• **WHAT YOU WILL DO**
Your answer is the lines below, exactly, from the one that contains "Exercise #006 based" through the one that contains "ID = 3 - Servicio", both included.

(Records from a dataset)
· · · · · · ·

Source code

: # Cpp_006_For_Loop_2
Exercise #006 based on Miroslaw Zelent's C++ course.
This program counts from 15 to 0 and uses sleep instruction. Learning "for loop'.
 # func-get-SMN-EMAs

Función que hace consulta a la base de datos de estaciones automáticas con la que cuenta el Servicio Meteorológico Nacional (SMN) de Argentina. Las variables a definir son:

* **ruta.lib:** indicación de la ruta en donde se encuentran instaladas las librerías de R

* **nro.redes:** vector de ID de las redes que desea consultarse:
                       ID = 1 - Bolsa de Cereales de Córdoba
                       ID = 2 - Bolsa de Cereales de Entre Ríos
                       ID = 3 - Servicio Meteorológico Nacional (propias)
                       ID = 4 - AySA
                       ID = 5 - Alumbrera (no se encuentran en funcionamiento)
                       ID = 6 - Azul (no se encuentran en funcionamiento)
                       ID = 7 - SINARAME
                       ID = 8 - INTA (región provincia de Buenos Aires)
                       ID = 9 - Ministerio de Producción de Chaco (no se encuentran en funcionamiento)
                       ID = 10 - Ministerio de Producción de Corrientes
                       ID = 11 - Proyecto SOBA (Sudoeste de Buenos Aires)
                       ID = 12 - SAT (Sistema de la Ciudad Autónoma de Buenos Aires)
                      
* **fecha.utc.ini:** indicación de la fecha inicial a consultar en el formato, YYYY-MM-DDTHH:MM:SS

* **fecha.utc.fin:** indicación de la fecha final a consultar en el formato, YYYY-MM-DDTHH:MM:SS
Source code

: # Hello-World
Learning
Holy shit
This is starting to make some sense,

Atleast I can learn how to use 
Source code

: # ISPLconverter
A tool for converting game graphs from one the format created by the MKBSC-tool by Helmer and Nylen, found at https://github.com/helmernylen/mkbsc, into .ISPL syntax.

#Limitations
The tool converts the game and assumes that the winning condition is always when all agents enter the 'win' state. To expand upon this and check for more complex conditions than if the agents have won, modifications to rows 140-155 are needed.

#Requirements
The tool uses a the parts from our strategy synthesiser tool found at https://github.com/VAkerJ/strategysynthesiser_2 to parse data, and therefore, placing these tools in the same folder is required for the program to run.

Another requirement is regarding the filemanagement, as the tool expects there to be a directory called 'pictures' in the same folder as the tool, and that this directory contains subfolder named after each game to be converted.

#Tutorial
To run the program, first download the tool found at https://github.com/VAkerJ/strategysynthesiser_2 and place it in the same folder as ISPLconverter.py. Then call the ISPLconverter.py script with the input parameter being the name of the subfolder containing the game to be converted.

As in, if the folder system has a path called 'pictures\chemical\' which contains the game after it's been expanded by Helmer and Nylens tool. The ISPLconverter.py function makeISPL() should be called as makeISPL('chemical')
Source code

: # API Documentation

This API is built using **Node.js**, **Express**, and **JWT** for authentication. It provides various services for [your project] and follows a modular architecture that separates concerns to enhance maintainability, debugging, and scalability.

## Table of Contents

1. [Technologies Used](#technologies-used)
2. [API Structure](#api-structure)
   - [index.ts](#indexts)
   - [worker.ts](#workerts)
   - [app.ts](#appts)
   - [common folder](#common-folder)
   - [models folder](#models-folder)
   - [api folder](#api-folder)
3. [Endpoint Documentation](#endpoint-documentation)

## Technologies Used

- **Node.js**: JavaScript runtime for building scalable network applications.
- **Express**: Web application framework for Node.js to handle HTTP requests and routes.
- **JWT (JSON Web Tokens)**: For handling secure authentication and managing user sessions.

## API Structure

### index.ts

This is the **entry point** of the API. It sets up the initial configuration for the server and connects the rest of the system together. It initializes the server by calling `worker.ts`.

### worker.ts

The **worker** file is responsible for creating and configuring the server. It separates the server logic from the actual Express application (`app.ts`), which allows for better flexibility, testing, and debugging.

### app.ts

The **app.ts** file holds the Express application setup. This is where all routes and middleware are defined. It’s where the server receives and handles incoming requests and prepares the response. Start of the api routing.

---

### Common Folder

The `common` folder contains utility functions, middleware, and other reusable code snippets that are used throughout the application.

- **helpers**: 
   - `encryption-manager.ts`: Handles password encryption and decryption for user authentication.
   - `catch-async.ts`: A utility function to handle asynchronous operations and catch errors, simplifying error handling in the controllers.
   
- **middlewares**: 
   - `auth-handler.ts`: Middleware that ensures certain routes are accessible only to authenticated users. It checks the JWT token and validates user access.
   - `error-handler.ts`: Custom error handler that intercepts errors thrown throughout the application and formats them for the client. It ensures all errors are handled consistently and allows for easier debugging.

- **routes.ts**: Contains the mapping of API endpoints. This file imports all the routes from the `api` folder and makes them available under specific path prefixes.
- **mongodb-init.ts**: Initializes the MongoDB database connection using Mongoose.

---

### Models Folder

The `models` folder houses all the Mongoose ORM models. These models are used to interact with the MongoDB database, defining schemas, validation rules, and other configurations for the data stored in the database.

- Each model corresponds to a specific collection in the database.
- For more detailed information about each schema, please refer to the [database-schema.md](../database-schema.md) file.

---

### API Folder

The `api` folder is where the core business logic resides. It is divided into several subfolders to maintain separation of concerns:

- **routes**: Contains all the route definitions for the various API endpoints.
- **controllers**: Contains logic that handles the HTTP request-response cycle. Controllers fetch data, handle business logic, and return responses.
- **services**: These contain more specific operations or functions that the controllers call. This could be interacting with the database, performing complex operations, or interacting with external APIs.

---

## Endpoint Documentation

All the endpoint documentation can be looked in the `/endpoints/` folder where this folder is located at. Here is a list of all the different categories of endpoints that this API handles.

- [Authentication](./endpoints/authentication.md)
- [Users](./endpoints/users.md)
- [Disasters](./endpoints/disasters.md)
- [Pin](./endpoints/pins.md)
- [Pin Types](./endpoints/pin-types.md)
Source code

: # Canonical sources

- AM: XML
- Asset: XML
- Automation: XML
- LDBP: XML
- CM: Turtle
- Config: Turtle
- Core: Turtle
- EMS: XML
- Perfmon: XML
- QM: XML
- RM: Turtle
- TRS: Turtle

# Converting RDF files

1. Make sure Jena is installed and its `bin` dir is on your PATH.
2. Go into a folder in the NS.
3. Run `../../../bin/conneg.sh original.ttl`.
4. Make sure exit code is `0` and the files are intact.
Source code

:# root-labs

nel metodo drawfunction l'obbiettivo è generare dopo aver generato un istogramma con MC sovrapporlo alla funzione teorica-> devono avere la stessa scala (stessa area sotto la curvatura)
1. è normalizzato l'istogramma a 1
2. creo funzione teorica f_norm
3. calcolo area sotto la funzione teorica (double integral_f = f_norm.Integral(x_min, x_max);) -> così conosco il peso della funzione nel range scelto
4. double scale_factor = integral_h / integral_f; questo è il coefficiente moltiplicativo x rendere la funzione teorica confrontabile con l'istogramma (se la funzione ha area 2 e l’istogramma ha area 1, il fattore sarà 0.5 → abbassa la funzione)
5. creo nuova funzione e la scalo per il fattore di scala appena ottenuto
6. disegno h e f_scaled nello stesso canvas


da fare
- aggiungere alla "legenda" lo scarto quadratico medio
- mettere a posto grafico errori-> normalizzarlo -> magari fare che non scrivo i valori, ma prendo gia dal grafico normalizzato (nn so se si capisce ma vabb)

· · · · · · ·

• **ANSWER**
Exercise #006 based on Miroslaw Zelent's C++ course.
This program counts from 15 to 0 and uses sleep instruction. Learning "for loop'.
 # func-get-SMN-EMAs

Función que hace consulta a la base de datos de estaciones automáticas con la que cuenta el Servicio Meteorológico Nacional (SMN) de Argentina. Las variables a definir son:

* **ruta.lib:** indicación de la ruta en donde se encuentran instaladas las librerías de R

* **nro.redes:** vector de ID de las redes que desea consultarse:
                       ID = 1 - Bolsa de Cereales de Córdoba
                       ID = 2 - Bolsa de Cereales de Entre Ríos
                       ID = 3 - Servicio Meteorológico Nacional (propias)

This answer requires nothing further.